* _EXERCISE DESCRIPTION_
Your task is to output, without alteration, each line from the one containing "shipping_address &lbrace;" through the final line of the records below.
------------------------------------
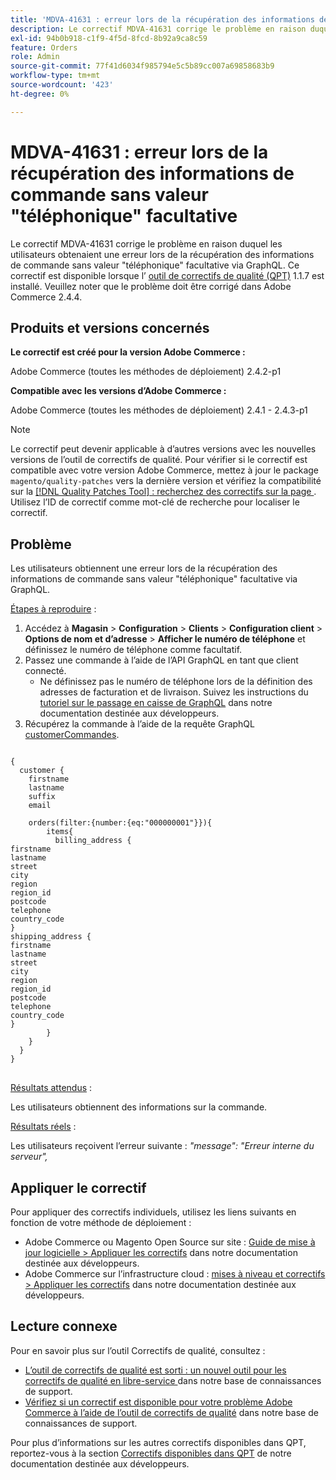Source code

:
 ```yaml
---
title: 'MDVA-41631 : erreur lors de la récupération des informations de commande sans valeur "téléphonique" facultative'
description: Le correctif MDVA-41631 corrige le problème en raison duquel les utilisateurs obtenaient une erreur lors de la récupération des informations de commande sans valeur "téléphonique" facultative via GraphQL. Ce correctif est disponible lorsque l’[outil de correctifs de qualité (QPT)](/help/announcements/adobe-commerce-announcements/magento-quality-patches-released-new-tool-to-self-serve-quality-patches.md) 1.1.7 est installé. Veuillez noter que le problème doit être corrigé dans Adobe Commerce 2.4.4.
exl-id: 94b0b918-c1f9-4f5d-8fcd-8b92a9ca8c59
feature: Orders
role: Admin
source-git-commit: 77f41d6034f985794e5c5b89cc007a69858683b9
workflow-type: tm+mt
source-wordcount: '423'
ht-degree: 0%

---
```


# MDVA-41631 : erreur lors de la récupération des informations de commande sans valeur &quot;téléphonique&quot; facultative

Le correctif MDVA-41631 corrige le problème en raison duquel les utilisateurs obtenaient une erreur lors de la récupération des informations de commande sans valeur &quot;téléphonique&quot; facultative via GraphQL. Ce correctif est disponible lorsque l’ [outil de correctifs de qualité (QPT)](/help/announcements/adobe-commerce-announcements/magento-quality-patches-released-new-tool-to-self-serve-quality-patches.md) 1.1.7 est installé. Veuillez noter que le problème doit être corrigé dans Adobe Commerce 2.4.4.

## Produits et versions concernés

**Le correctif est créé pour la version Adobe Commerce :**

Adobe Commerce (toutes les méthodes de déploiement) 2.4.2-p1

**Compatible avec les versions d’Adobe Commerce :**

Adobe Commerce (toutes les méthodes de déploiement) 2.4.1 - 2.4.3-p1

>[!NOTE]
>
>Le correctif peut devenir applicable à d’autres versions avec les nouvelles versions de l’outil de correctifs de qualité. Pour vérifier si le correctif est compatible avec votre version Adobe Commerce, mettez à jour le package `magento/quality-patches` vers la dernière version et vérifiez la compatibilité sur la [[!DNL Quality Patches Tool] : recherchez des correctifs sur la page ](https://experienceleague.adobe.com/tools/commerce-quality-patches/index.html). Utilisez l’ID de correctif comme mot-clé de recherche pour localiser le correctif.

## Problème

Les utilisateurs obtiennent une erreur lors de la récupération des informations de commande sans valeur &quot;téléphonique&quot; facultative via GraphQL.

<u>Étapes à reproduire</u> :

1. Accédez à **Magasin** > **Configuration** > **Clients** > **Configuration client** > **Options de nom et d’adresse** > **Afficher le numéro de téléphone** et définissez le numéro de téléphone comme facultatif.
1. Passez une commande à l’aide de l’API GraphQL en tant que client connecté.
   * Ne définissez pas le numéro de téléphone lors de la définition des adresses de facturation et de livraison. Suivez les instructions du [tutoriel sur le passage en caisse de GraphQL](https://developer.adobe.com/commerce/webapi/graphql/tutorials/checkout/) dans notre documentation destinée aux développeurs.
1. Récupérez la commande à l’aide de la requête GraphQL [customerCommandes](https://developer.adobe.com/commerce/webapi/graphql/schema/customer/queries/orders/).

<pre>
<code class="language-graphql">
&lbrace;
  customer &lbrace;
    firstname
    lastname
    suffix
    email

    orders(filter:{number:{eq:"000000001"}})&lbrace;
        items&lbrace;
          billing_address &lbrace;
firstname
lastname
street
city
region
region_id
postcode
telephone
country_code
&rbrace;
shipping_address &lbrace;
firstname
lastname
street
city
region
region_id
postcode
telephone
country_code
&rbrace;
        &rbrace;
    &rbrace;
  &rbrace;
&rbrace;
</code>
</pre>

<u>Résultats attendus</u> :

Les utilisateurs obtiennent des informations sur la commande.

<u>Résultats réels</u> :

Les utilisateurs reçoivent l’erreur suivante : *&quot;message&quot;: &quot;Erreur interne du serveur&quot;,*

## Appliquer le correctif

Pour appliquer des correctifs individuels, utilisez les liens suivants en fonction de votre méthode de déploiement :

* Adobe Commerce ou Magento Open Source sur site : [Guide de mise à jour logicielle > Appliquer les correctifs](https://experienceleague.adobe.com/en/docs/commerce-operations/tools/quality-patches-tool/usage) dans notre documentation destinée aux développeurs.
* Adobe Commerce sur l’infrastructure cloud : [mises à niveau et correctifs > Appliquer les correctifs](https://experienceleague.adobe.com/en/docs/commerce-cloud-service/user-guide/develop/upgrade/apply-patches) dans notre documentation destinée aux développeurs.

## Lecture connexe

Pour en savoir plus sur l’outil Correctifs de qualité, consultez :

* [ L’outil de correctifs de qualité est sorti : un nouvel outil pour les correctifs de qualité en libre-service ](/help/announcements/adobe-commerce-announcements/magento-quality-patches-released-new-tool-to-self-serve-quality-patches.md) dans notre base de connaissances de support.
* [Vérifiez si un correctif est disponible pour votre problème Adobe Commerce à l’aide de l’outil de correctifs de qualité](/help/support-tools/patches-available-in-qpt-tool/check-patch-for-magento-issue-with-magento-quality-patches.md) dans notre base de connaissances de support.

Pour plus d’informations sur les autres correctifs disponibles dans QPT, reportez-vous à la section [Correctifs disponibles dans QPT](https://experienceleague.adobe.com/tools/commerce-quality-patches/index.html) de notre documentation destinée aux développeurs.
------------------------------------
* _EXPECTED ANSWER_
shipping_address &lbrace;
firstname
lastname
street
city
region
region_id
postcode
telephone
country_code
&rbrace;
        &rbrace;
    &rbrace;
  &rbrace;
&rbrace;
</code>
</pre>

<u>Résultats attendus</u> :

Les utilisateurs obtiennent des informations sur la commande.

<u>Résultats réels</u> :

Les utilisateurs reçoivent l’erreur suivante : *&quot;message&quot;: &quot;Erreur interne du serveur&quot;,*

## Appliquer le correctif

Pour appliquer des correctifs individuels, utilisez les liens suivants en fonction de votre méthode de déploiement :

* Adobe Commerce ou Magento Open Source sur site : [Guide de mise à jour logicielle > Appliquer les correctifs](https://experienceleague.adobe.com/en/docs/commerce-operations/tools/quality-patches-tool/usage) dans notre documentation destinée aux développeurs.
* Adobe Commerce sur l’infrastructure cloud : [mises à niveau et correctifs > Appliquer les correctifs](https://experienceleague.adobe.com/en/docs/commerce-cloud-service/user-guide/develop/upgrade/apply-patches) dans notre documentation destinée aux développeurs.

## Lecture connexe

Pour en savoir plus sur l’outil Correctifs de qualité, consultez :

* [ L’outil de correctifs de qualité est sorti : un nouvel outil pour les correctifs de qualité en libre-service ](/help/announcements/adobe-commerce-announcements/magento-quality-patches-released-new-tool-to-self-serve-quality-patches.md) dans notre base de connaissances de support.
* [Vérifiez si un correctif est disponible pour votre problème Adobe Commerce à l’aide de l’outil de correctifs de qualité](/help/support-tools/patches-available-in-qpt-tool/check-patch-for-magento-issue-with-magento-quality-patches.md) dans notre base de connaissances de support.

Pour plus d’informations sur les autres correctifs disponibles dans QPT, reportez-vous à la section [Correctifs disponibles dans QPT](https://experienceleague.adobe.com/tools/commerce-quality-patches/index.html) de notre documentation destinée aux développeurs.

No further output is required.